Traverser l’Atlantique en solitaire

par Tom de Dorlodot

J’ai toujours été attiré par les aventures en solitaire. J’ai passé de nombreux jours seul en montagne avec mon parapente. J’aime depuis longtemps m’échapper en vol, aller atterrir loin de tout, dormir enroulé dans ma voile.

J’ai traversé les Pyrénées en solitaire, à pied et en parapente, les Alpes plusieurs fois, le Karakoram. Vraiment la solitude ne me dérange pas. Je peux même dire que je la cherche parfois.

Du coup, lorsque notre programme a été chamboulé par la pandémie et qu’il a fallu interrompre notre tour du monde à la voile pour rentrer en Europe après avoir passé 6 mois dans les Antilles, je me suis dit qu’une belle opportunité s’offrait à moi. J’avais toujours rêvé de faire une transatlantique en solitaire. Je ne pensais pas que cela se présenterait si tôt.

Nous avons trouvé des tickets d’avion de retour pour ma femme Sofia et mon fils Jack vers la Belgique et j’ai préparé mon voilier avec soin. J’ai vérifié le gréement, je suis monté dans le mat, j’ai fait le plein d’eau et de nourriture, j’ai préparé mon matériel de pêche et vérifié que mon électronique fonctionnait bien. La préparation est la clé du succès et là je ne pouvais vraiment rien laisser au hasard. J’allais partir pour une vingtaine de jours jusqu’aux Açores et 1à de plus jusqu’en Belgique. Parcourir 3600 kilomètres à la voile dans l’Atlantique Nord n’est pas une mince affaire. Mais après avoir navigué près de trois ans sur le SEARCH, je le connais bien et je suis confiant.

Je pars un vendredi matin, dans un vent soutenu et avec un angle peu favorable. Je suis très heureux d’être en mer. Le plus difficile c’est toujours de partir. Je dois rapidement trouver mon rythme car je suis seul pour faire les quarts. Du coup je dors par tranche de 20 minutes, c’est fatigant mais je m’y fait assez vite.

Les jours passent mais ne se ressemblent pas.

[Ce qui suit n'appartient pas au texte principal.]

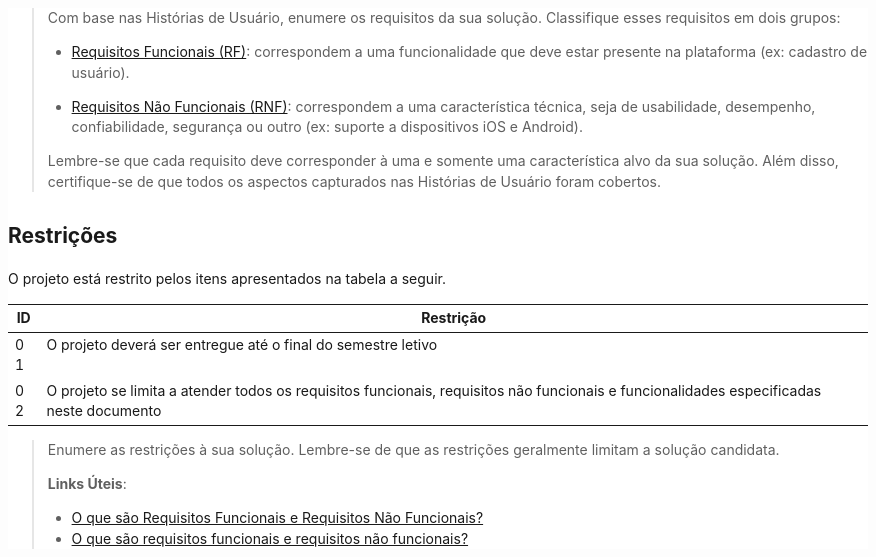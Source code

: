> Com base nas Histórias de Usuário, enumere os requisitos da sua
> solução. Classifique esses requisitos em dois grupos:
>
> - [Requisitos Funcionais
>   (RF)](https://pt.wikipedia.org/wiki/Requisito_funcional):
>   correspondem a uma funcionalidade que deve estar presente na
>   plataforma (ex: cadastro de usuário).
>
> - [Requisitos Não Funcionais
>   (RNF)](https://pt.wikipedia.org/wiki/Requisito_n%C3%A3o_funcional):
>   correspondem a uma característica técnica, seja de usabilidade,
>   desempenho, confiabilidade, segurança ou outro (ex: suporte a
>   dispositivos iOS e Android).
>
> Lembre-se que cada requisito deve corresponder à uma e somente uma
> característica alvo da sua solução. Além disso, certifique-se de que
> todos os aspectos capturados nas Histórias de Usuário foram cobertos.

## Restrições

O projeto está restrito pelos itens apresentados na tabela a seguir.

|ID| Restrição                                             |
|--|-------------------------------------------------------|
|01| O projeto deverá ser entregue até o final do semestre letivo |
|02| O projeto se limita a atender todos os requisitos funcionais, requisitos não funcionais e funcionalidades especificadas neste documento |


> Enumere as restrições à sua solução. Lembre-se de que as restrições
> geralmente limitam a solução candidata.
> 
> **Links Úteis**:
> - [O que são Requisitos Funcionais e Requisitos Não Funcionais?](https://codificar.com.br/requisitos-funcionais-nao-funcionais/)
> - [O que são requisitos funcionais e requisitos não funcionais?](https://analisederequisitos.com.br/requisitos-funcionais-e-requisitos-nao-funcionais-o-que-sao/)
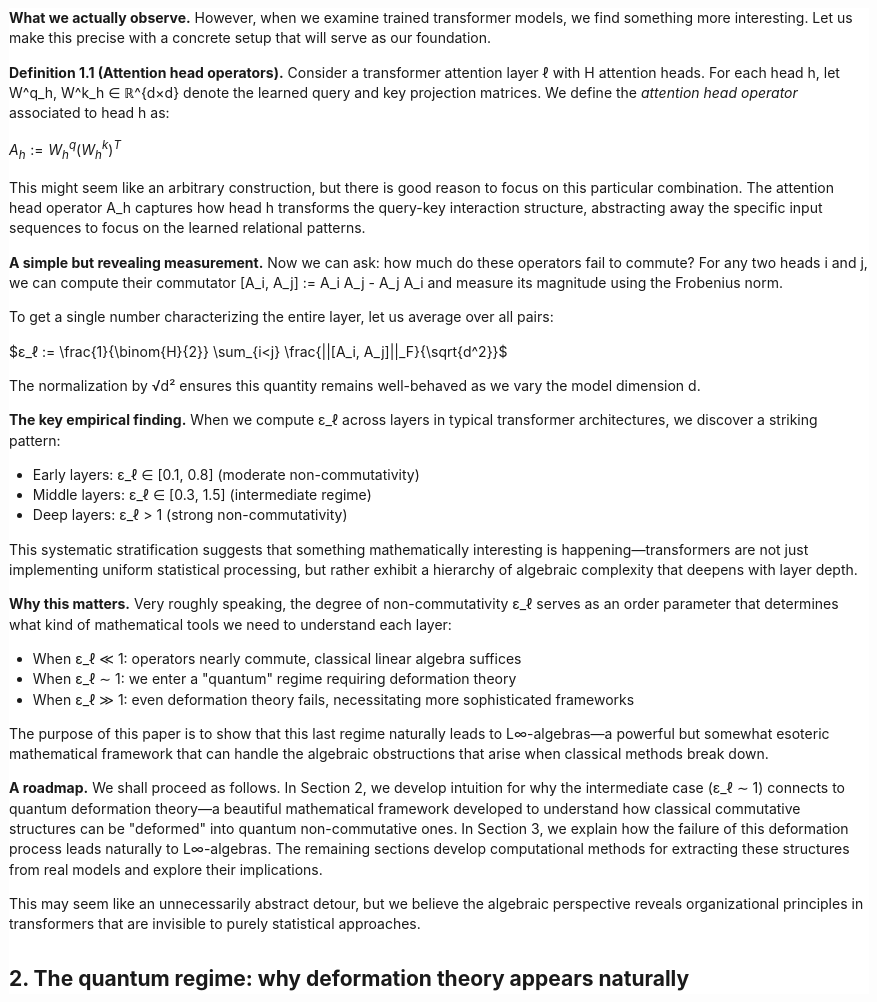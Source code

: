 **What we actually observe.** However, when we examine trained transformer models, we find something more interesting. Let us make this precise with a concrete setup that will serve as our foundation.

**Definition 1.1 (Attention head operators).** Consider a transformer attention layer ℓ with H attention heads. For each head h, let W^q_h, W^k_h ∈ ℝ^{d×d} denote the learned query and key projection matrices. We define the *attention head operator* associated to head h as:

$A_h := W^q_h (W^k_h)^T$

This might seem like an arbitrary construction, but there is good reason to focus on this particular combination. The attention head operator A_h captures how head h transforms the query-key interaction structure, abstracting away the specific input sequences to focus on the learned relational patterns.

**A simple but revealing measurement.** Now we can ask: how much do these operators fail to commute? For any two heads i and j, we can compute their commutator [A_i, A_j] := A_i A_j - A_j A_i and measure its magnitude using the Frobenius norm.

To get a single number characterizing the entire layer, let us average over all pairs:

$ε_ℓ := \frac{1}{\binom{H}{2}} \sum_{i<j} \frac{||[A_i, A_j]||_F}{\sqrt{d^2}}$

The normalization by √d² ensures this quantity remains well-behaved as we vary the model dimension d.

**The key empirical finding.** When we compute ε_ℓ across layers in typical transformer architectures, we discover a striking pattern:
- Early layers: ε_ℓ ∈ [0.1, 0.8] (moderate non-commutativity)
- Middle layers: ε_ℓ ∈ [0.3, 1.5] (intermediate regime) 
- Deep layers: ε_ℓ > 1 (strong non-commutativity)

This systematic stratification suggests that something mathematically interesting is happening—transformers are not just implementing uniform statistical processing, but rather exhibit a hierarchy of algebraic complexity that deepens with layer depth.

**Why this matters.** Very roughly speaking, the degree of non-commutativity ε_ℓ serves as an order parameter that determines what kind of mathematical tools we need to understand each layer:

- When ε_ℓ ≪ 1: operators nearly commute, classical linear algebra suffices
- When ε_ℓ ∼ 1: we enter a "quantum" regime requiring deformation theory  
- When ε_ℓ ≫ 1: even deformation theory fails, necessitating more sophisticated frameworks

The purpose of this paper is to show that this last regime naturally leads to L∞-algebras—a powerful but somewhat esoteric mathematical framework that can handle the algebraic obstructions that arise when classical methods break down.

**A roadmap.** We shall proceed as follows. In Section 2, we develop intuition for why the intermediate case (ε_ℓ ∼ 1) connects to quantum deformation theory—a beautiful mathematical framework developed to understand how classical commutative structures can be "deformed" into quantum non-commutative ones. In Section 3, we explain how the failure of this deformation process leads naturally to L∞-algebras. The remaining sections develop computational methods for extracting these structures from real models and explore their implications.

This may seem like an unnecessarily abstract detour, but we believe the algebraic perspective reveals organizational principles in transformers that are invisible to purely statistical approaches.

## 2. The quantum regime: why deformation theory appears naturally
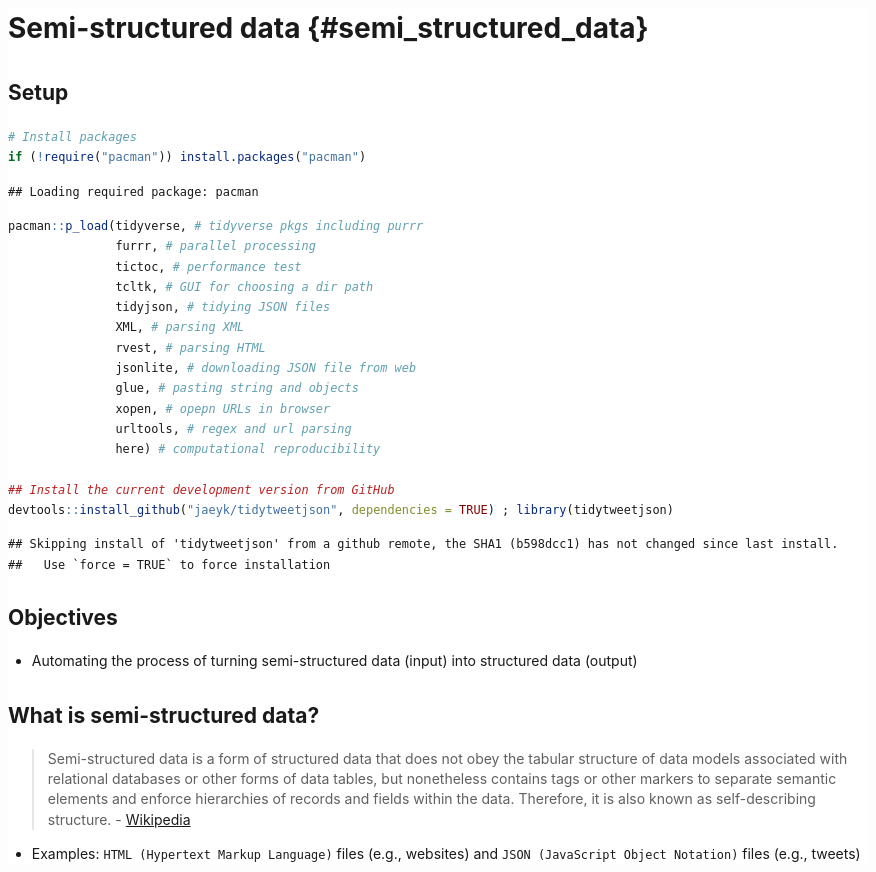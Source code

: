 # Semi-structured data {#semi_structured_data}



## Setup 


```r
# Install packages 
if (!require("pacman")) install.packages("pacman")
```

```
## Loading required package: pacman
```

```r
pacman::p_load(tidyverse, # tidyverse pkgs including purrr
               furrr, # parallel processing 
               tictoc, # performance test  
               tcltk, # GUI for choosing a dir path 
               tidyjson, # tidying JSON files 
               XML, # parsing XML
               rvest, # parsing HTML
               jsonlite, # downloading JSON file from web
               glue, # pasting string and objects
               xopen, # opepn URLs in browser 
               urltools, # regex and url parsing 
               here) # computational reproducibility

## Install the current development version from GitHub
devtools::install_github("jaeyk/tidytweetjson", dependencies = TRUE) ; library(tidytweetjson)
```

```
## Skipping install of 'tidytweetjson' from a github remote, the SHA1 (b598dcc1) has not changed since last install.
##   Use `force = TRUE` to force installation
```

## Objectives

-   Automating the process of turning semi-structured data (input) into structured data (output)

## What is semi-structured data?

> Semi-structured data is a form of structured data that does not obey the tabular structure of data models associated with relational databases or other forms of data tables, but nonetheless contains tags or other markers to separate semantic elements and enforce hierarchies of records and fields within the data. Therefore, it is also known as self-describing structure. - [Wikipedia](https://en.wikipedia.org/wiki/Semi-structured_data#:~:text=Semi%2Dstructured%20data%20is%20a,and%20fields%20within%20the%20data.)

-   Examples: `HTML (Hypertext Markup Language)` files (e.g., websites) and `JSON (JavaScript Object Notation)` files (e.g., tweets)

Chaque jour apporte ses surprises ; un levé de soleil, un arc en ciel, la visite de dauphins, l’apparition d’une baleine… C’est simplement magique.

Je reçois la météo via la messagerie de mon InReach Mini que je porte sur moi à tout moment. Le plus grand danger serait de tomber à l’eau, c’est pourquoi je porte toujours un gilet lors des manœuvres et je m’accroche à la ligne de vie. Si je tombe à l’eau je peux prévenir les secours avec le InReach et espérer qu’ils détournent un cargo ou un autre voilier rapidement.

Sur la traversée je ne croise qu’un voilier avec qui je parle à la radio pendant plus d’une heure.

Mon plus grand allié c’est Al Pacino, c’est comme cela que j’appelle mon pilote automatique. C’est comme avoir un équipier à bord. Je peux même le diriger avec ma montre (Marq Captain). En enfonçant un bouton je peux faire un virement de bord ou mettre le voilier face au vent. C’est super pratique pour réduire la toile et diriger SEARCH lorsque je suis au pied du mat.

La plupart du temps je suis au près, je remonte le vent. Ca n’est vraiment pas évident. Les conditions sont inconfortables et tout est humide à bord. Les vagues déferlent sur le pont, SEARCH gite fort et s’arrête régulièrement dans les vagues.

Au milieu de la traversée, le vent est tombé pendant deux jours. Cela m’a permis de me reposer un peu et de plonger sous le bateau pour dégager les algues prises dans mon hélice. J’en ai profité pour sortir mon drone et prendre cette photo, seul au monde avec 5000 mètres de fond sous le voilier.

L’arrivée en Belgique a été très émouvante, Sofia et Jack m’attendaient sur les pontons à Nieuwport. Après 31 jours en mer et seulement une escale aux Açores, c’est magnifique de retrouver les siens.